Andererseits wusste er als ambitionierter Hobbykoch, dass es für Genussmenschen nicht so einfach ist, an Lebensmittel in Topqualität zu kommen. Deshalb gründete er schließlich seinen digitalen Feinkostladen. Das Prinzip: Kunden können ihren Online-Warenkorb bis Sonntagabend füllen. Montagmorgens ab 5 Uhr gibt Pestka alle Bestellungen an seine Produzenten weiter, „zu diesem Zeitpunkt schwimmt der Fisch noch im Meer, laufen Marias Schweine noch über dieWeide“. Alle Produkte werden dann nach Düsseldorf geschickt, in seinem Lager jeweils donnerstags verpackt und freitags bis 12 Uhr zum Kunden transportiert.
„Als wir uns an eine Neukonzeption unserer Verpackung machten, war schnell klar, dass wir nicht nur auf Styroporboxen verzichten wollten, sondern auch eine Alternative für Einweg-Kühlakkus suchten.“Die Lösung fand er nur 16 Kilometer entfernt: mit der Bergischen Waldquelle, ein stilles Mineralwasser aus Haan.

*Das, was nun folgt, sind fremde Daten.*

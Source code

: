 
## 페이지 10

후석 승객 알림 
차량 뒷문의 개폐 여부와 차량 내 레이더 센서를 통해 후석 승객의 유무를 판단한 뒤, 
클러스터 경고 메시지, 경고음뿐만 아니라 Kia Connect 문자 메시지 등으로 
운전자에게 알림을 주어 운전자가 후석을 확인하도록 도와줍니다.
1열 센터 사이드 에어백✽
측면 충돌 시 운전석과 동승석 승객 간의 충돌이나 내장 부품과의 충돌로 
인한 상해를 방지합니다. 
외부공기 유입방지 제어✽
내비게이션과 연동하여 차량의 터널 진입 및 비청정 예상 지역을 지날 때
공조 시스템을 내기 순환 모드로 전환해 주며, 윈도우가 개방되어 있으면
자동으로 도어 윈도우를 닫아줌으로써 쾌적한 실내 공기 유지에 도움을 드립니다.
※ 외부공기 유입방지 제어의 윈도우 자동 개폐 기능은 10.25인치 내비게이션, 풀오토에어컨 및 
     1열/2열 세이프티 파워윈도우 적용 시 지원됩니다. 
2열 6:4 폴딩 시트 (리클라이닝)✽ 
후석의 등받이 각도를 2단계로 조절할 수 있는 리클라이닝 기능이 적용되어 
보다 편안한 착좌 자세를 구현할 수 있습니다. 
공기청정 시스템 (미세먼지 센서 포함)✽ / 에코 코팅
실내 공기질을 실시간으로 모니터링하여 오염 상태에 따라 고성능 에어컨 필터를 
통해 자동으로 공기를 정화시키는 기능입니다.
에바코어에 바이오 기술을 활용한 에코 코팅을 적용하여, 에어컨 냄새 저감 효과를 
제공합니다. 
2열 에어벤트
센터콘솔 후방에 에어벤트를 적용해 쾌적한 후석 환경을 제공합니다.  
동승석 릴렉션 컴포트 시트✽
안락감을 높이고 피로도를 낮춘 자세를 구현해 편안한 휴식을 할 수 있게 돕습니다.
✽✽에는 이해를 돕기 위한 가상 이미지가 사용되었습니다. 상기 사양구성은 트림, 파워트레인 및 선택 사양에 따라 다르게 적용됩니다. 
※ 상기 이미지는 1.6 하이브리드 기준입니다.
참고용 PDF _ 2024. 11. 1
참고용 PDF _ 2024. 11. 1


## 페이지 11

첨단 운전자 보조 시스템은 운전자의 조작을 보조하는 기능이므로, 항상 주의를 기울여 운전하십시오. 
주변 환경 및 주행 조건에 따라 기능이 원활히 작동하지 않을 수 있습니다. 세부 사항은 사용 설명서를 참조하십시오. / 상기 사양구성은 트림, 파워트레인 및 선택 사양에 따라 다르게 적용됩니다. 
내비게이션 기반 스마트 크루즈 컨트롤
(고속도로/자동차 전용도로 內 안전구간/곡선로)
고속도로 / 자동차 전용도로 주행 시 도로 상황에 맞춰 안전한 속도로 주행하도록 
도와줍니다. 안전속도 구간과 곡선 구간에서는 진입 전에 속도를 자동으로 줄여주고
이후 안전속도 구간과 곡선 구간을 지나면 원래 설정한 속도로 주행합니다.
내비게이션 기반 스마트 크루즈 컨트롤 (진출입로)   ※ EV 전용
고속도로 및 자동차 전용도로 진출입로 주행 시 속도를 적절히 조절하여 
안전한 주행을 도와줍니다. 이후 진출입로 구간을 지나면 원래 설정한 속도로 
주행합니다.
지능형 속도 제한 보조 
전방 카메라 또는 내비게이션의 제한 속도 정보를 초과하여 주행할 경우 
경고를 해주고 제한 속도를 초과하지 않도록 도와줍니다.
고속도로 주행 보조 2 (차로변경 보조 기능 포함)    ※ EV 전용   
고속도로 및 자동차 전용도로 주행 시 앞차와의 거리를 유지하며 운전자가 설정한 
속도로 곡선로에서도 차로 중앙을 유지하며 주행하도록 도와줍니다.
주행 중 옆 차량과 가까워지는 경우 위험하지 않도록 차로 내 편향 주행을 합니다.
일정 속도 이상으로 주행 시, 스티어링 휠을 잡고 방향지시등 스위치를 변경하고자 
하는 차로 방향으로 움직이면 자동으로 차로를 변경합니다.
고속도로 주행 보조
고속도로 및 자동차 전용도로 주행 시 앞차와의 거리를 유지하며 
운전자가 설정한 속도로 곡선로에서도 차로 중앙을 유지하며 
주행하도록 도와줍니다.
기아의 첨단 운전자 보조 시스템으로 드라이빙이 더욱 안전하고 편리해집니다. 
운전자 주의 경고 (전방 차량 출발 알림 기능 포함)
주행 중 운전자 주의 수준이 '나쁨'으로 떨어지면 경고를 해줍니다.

Die Produzenten liefern „Datt joode Water“eingefroren, diese Kühlelemente schützen die Waren der Genusshandwerker während des Transports – und können anschließend ausgetrunken werden.
DieWassermänner zählen zu den Produzenten, die auch die SlowFood-Bewegung unterstützen, eine Initiative, die ursprünglich in Italien gegründet wurde und die sich für genussvolles, bewusstes Essen und für nachhaltig produzierte Lebensmittel einsetzt – als Gegenmittel zu Fastfood. Für Hans-Georg Pestka schließt sich so ein Kreis. Auch er ist der Slow-Food-Bewegung verbunden, hat jahrelang im Vorstand gearbeitet. Durch seine Mutter ist er außerdem in Italien verwurzelt, genoss bei Verwandten-Besuchen in Bologna die Genussfähigkeit der Italiener. Eines seiner Schlüsselerlebnisse: „Während einer Bahnfahrt habe ich mal Mitreisenden zugehört, die intensiv und kenntnisreich über die beste Zubereitung einer Pizza diskutierten.“Das prägt. Mittlerweile reist er selten durch Europa, ohne auf der Suche nach dem besonderen Geschmackserlebnis zu sein. Soeben ist er mit seiner Familie eine Woche am Lago Maggiore unterwegs – ganz ohne Termine. Allerdings: Wenn er dabei rein zufällig von einem besonderen Affineur erfahren sollte, dann würde er dessen Käse selbstverständlich probieren. Man weiß ja nie, wann man auf einen wahren Könner stößt. Und damit auf einen neuen Genusshandwerker.